PROVIDED RECORDS:
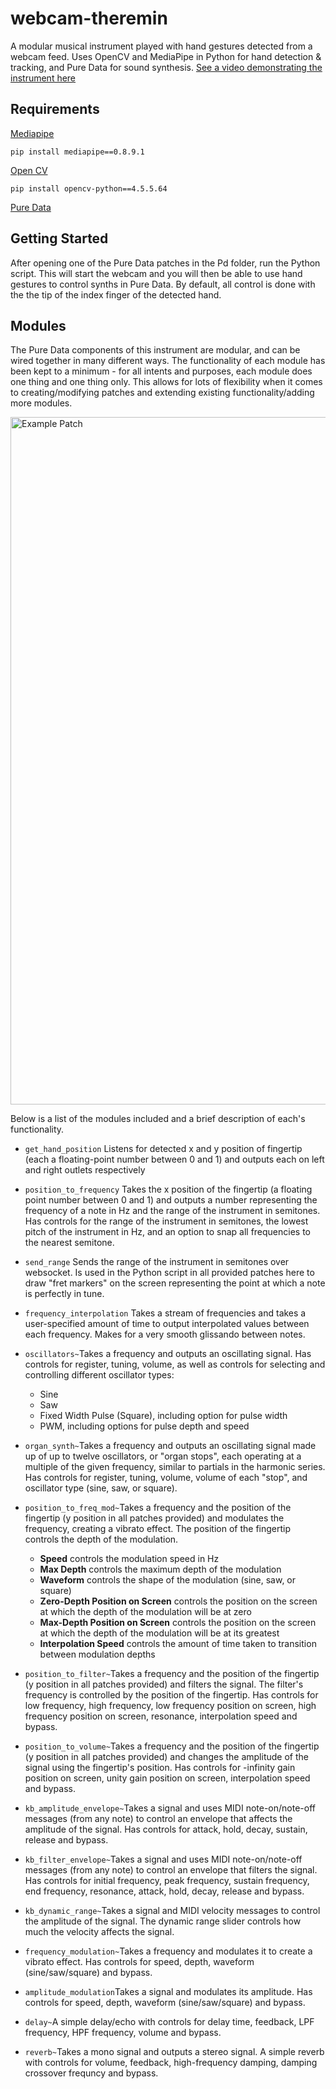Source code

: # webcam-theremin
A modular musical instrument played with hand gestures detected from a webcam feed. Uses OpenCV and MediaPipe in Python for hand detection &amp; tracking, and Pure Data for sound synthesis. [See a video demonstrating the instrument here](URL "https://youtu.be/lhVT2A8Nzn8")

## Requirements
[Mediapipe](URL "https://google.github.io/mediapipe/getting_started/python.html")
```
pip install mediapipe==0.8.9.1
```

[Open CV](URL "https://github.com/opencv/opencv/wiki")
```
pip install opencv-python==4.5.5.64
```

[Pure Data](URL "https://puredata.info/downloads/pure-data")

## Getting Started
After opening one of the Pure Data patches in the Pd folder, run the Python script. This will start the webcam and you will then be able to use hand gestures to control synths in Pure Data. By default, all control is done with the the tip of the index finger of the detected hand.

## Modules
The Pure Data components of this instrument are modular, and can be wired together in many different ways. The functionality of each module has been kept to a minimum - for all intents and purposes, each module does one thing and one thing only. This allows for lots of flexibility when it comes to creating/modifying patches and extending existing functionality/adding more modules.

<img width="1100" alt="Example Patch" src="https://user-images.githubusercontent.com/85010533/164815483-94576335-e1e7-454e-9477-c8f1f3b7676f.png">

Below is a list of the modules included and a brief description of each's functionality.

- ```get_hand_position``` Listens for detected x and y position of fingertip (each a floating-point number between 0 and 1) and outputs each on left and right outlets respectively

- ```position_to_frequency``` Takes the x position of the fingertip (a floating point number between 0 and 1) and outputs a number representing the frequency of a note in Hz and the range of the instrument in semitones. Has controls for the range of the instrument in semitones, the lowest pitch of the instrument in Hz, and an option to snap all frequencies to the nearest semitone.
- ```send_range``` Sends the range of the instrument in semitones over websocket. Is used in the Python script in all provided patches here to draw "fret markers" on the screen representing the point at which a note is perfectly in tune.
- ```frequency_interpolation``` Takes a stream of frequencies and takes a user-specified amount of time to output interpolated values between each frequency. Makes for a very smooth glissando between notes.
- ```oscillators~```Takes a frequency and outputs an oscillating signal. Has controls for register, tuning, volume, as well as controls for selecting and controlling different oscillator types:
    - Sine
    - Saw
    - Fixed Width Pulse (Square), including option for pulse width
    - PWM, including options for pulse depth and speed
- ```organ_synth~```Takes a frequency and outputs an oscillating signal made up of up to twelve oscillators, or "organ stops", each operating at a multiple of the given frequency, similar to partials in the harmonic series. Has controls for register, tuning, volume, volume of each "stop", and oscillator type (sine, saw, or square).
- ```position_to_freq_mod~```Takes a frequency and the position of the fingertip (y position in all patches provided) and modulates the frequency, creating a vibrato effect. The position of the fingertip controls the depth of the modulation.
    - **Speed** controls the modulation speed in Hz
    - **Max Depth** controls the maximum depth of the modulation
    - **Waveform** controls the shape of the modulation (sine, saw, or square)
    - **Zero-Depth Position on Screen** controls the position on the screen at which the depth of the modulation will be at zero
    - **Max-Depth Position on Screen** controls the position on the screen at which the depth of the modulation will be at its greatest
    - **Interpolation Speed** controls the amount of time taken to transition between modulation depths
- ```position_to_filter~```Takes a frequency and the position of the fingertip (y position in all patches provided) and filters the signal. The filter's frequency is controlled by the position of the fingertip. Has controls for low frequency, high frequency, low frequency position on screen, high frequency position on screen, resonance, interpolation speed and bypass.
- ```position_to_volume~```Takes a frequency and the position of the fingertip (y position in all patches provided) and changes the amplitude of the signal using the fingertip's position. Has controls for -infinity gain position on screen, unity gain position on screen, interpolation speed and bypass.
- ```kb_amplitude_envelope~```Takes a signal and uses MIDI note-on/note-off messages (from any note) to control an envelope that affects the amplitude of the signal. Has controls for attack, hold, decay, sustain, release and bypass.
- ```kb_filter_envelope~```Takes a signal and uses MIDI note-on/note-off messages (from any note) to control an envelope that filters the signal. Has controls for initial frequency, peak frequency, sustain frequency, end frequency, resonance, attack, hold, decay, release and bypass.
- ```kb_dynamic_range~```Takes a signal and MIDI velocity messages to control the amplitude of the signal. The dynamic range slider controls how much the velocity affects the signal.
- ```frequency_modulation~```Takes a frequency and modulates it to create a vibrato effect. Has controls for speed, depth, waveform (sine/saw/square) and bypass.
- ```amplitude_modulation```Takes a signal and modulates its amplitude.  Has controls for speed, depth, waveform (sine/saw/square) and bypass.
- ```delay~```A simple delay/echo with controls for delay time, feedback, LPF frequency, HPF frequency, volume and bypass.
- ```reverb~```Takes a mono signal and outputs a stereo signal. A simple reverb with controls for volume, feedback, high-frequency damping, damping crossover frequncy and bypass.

--

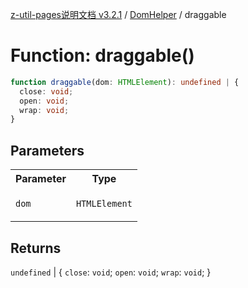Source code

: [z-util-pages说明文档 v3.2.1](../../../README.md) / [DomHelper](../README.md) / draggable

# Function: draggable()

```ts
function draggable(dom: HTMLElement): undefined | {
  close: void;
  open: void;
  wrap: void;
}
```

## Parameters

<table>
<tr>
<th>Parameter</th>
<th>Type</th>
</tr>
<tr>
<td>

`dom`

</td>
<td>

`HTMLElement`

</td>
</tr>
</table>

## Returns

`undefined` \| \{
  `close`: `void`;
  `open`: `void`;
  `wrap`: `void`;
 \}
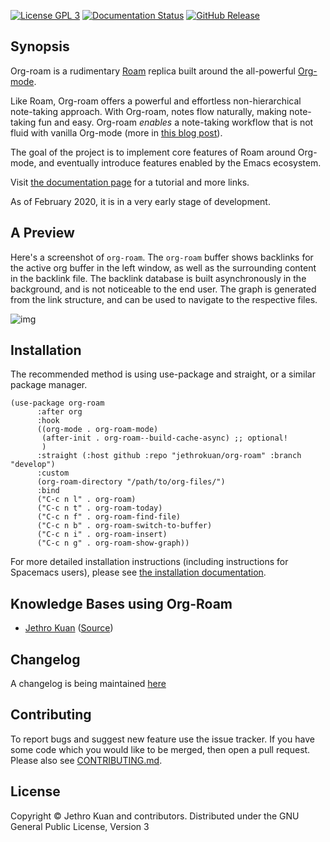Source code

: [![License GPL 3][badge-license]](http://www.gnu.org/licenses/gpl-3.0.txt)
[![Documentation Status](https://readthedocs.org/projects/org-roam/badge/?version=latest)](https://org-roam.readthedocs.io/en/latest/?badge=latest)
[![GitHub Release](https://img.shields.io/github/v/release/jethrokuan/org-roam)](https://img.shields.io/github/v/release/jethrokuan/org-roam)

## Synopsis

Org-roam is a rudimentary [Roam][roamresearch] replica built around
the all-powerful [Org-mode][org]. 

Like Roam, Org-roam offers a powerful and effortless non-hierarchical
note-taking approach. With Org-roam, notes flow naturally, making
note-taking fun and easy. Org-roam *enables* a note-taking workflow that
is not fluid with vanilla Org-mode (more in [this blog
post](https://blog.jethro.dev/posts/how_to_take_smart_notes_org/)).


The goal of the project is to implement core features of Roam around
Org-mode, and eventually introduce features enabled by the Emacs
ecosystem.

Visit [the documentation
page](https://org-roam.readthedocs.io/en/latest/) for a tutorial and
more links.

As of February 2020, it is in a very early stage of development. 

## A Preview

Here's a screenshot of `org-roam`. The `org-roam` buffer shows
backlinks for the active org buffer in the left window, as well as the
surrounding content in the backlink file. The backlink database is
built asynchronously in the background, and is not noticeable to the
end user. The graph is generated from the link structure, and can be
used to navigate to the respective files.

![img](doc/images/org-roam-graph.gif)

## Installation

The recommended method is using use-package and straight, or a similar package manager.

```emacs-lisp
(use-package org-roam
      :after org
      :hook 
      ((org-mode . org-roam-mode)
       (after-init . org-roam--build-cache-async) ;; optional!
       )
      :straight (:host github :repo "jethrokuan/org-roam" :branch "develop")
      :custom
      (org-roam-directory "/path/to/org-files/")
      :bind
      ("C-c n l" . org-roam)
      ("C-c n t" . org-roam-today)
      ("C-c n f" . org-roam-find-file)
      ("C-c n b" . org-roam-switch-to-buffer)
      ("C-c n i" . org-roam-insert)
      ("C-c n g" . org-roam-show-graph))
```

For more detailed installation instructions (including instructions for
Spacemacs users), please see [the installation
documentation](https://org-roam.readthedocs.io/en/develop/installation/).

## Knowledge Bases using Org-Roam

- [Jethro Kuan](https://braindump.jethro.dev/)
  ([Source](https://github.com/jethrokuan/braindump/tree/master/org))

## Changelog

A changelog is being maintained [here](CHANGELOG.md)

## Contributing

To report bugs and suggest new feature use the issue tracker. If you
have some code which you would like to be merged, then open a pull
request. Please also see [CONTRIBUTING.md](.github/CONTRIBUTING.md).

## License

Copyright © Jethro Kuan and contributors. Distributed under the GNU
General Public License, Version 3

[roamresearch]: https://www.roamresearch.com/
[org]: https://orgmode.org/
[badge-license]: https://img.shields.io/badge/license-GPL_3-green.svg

==

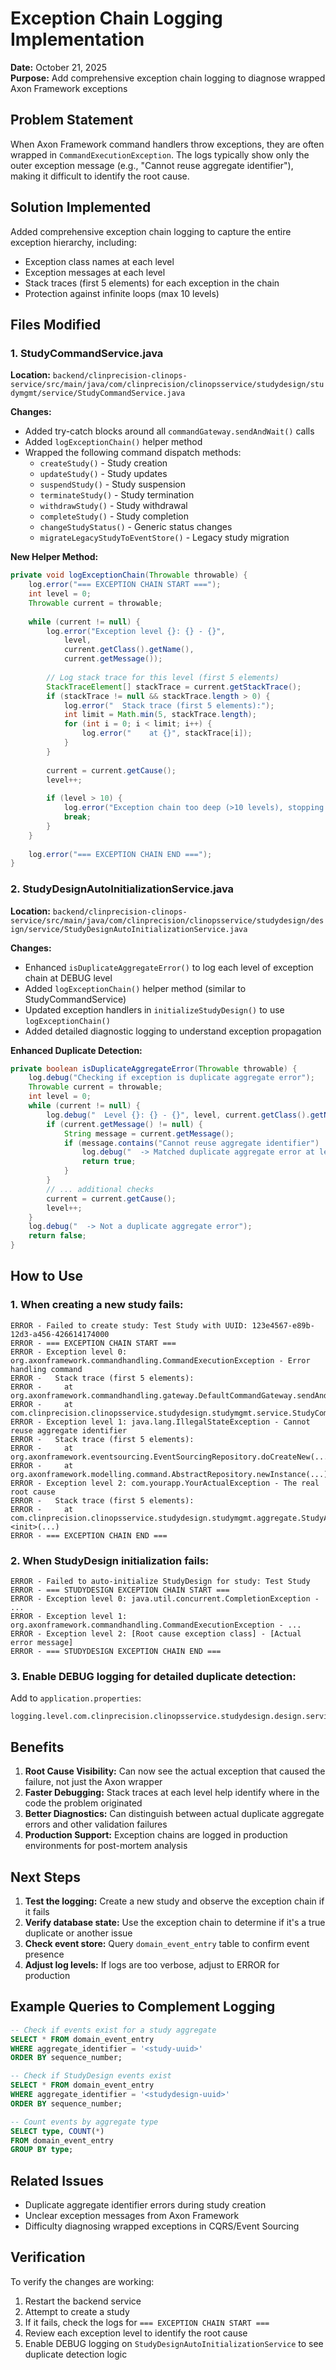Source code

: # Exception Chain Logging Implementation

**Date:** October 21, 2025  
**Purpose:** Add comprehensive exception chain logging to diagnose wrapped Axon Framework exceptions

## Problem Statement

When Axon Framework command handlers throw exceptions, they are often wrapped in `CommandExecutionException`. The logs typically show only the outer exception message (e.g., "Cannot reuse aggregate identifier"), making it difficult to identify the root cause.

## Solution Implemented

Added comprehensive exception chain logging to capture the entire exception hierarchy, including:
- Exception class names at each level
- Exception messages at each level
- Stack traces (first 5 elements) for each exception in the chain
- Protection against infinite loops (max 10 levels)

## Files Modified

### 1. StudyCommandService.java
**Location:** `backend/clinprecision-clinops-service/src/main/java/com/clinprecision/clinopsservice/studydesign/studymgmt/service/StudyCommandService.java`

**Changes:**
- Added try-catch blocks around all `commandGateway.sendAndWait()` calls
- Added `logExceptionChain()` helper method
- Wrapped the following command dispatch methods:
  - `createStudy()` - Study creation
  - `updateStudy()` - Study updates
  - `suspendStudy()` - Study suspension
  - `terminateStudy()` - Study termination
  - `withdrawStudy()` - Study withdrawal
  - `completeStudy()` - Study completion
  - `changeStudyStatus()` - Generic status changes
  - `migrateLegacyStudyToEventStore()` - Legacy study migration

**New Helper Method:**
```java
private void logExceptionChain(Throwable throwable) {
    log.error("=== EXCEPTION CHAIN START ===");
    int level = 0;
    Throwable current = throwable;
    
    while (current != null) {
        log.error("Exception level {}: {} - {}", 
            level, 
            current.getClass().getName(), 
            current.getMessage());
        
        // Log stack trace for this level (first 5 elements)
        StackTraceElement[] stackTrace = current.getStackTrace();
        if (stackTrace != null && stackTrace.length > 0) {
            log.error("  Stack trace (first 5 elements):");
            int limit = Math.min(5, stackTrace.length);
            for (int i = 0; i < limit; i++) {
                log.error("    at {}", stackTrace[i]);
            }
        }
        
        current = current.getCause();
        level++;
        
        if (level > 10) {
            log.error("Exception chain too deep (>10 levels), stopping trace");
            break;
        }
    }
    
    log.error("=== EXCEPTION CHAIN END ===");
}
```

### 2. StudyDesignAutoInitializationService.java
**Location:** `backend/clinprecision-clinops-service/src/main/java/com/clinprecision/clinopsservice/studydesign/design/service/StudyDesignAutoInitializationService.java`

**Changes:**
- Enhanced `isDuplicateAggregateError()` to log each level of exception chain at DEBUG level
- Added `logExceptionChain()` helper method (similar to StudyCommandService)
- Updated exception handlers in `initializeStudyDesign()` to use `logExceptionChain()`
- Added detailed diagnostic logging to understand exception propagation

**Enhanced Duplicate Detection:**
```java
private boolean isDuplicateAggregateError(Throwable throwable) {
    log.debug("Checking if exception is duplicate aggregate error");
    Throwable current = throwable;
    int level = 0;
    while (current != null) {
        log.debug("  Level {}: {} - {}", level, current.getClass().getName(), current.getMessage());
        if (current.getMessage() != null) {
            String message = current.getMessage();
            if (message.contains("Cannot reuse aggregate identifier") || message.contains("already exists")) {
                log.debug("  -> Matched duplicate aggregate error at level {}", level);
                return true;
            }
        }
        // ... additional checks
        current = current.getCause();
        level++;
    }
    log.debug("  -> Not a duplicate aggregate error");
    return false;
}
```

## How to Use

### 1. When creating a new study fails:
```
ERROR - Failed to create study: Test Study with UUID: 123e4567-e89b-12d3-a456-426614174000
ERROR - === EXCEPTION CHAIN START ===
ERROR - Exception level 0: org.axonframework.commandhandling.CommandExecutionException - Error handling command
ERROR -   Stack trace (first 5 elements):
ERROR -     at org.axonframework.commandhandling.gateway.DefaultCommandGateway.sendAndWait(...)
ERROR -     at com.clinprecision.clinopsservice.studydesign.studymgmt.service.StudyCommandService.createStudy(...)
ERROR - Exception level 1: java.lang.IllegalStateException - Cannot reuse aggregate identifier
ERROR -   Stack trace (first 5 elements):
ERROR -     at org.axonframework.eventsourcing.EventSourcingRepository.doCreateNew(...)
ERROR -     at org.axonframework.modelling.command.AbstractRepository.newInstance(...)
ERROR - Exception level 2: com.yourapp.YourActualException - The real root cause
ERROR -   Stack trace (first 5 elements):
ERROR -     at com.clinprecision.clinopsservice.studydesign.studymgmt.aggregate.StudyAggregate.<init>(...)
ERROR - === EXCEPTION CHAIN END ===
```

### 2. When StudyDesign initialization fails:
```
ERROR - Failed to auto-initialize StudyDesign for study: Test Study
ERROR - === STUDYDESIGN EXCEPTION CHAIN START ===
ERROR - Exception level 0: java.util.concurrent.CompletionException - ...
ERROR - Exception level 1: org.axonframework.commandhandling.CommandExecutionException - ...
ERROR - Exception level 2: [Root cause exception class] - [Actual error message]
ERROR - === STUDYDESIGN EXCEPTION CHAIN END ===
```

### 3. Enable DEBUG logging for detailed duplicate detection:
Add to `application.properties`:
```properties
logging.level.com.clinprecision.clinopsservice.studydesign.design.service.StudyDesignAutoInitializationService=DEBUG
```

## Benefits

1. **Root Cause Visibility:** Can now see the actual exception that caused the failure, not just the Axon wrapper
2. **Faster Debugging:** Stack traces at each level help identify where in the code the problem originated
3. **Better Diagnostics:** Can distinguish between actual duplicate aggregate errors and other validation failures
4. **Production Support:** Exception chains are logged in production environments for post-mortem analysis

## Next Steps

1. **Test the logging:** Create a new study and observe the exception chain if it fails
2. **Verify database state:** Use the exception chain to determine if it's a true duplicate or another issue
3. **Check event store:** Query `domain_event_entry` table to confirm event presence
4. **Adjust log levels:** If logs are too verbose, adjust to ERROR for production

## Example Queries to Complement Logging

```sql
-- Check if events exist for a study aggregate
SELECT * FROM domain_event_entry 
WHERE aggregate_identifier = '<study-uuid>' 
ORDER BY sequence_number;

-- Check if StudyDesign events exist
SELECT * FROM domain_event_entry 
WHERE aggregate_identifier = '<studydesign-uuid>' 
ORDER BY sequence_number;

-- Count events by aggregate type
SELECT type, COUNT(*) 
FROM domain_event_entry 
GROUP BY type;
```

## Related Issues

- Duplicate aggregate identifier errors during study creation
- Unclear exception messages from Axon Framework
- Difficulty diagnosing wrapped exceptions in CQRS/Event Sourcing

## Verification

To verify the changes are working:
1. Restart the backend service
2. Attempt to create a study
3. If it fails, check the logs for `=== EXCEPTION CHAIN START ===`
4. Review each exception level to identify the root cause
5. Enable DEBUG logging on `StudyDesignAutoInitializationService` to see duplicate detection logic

PROBLEM TO WORK ON: Proceeding from the line containing "3. If it fails, check" through the line containing "5. Enable DEBUG", transcribe the lines above exactly, both end lines included.

RESPONSE:
3. If it fails, check the logs for `=== EXCEPTION CHAIN START ===`
4. Review each exception level to identify the root cause
5. Enable DEBUG logging on `StudyDesignAutoInitializationService` to see duplicate detection logic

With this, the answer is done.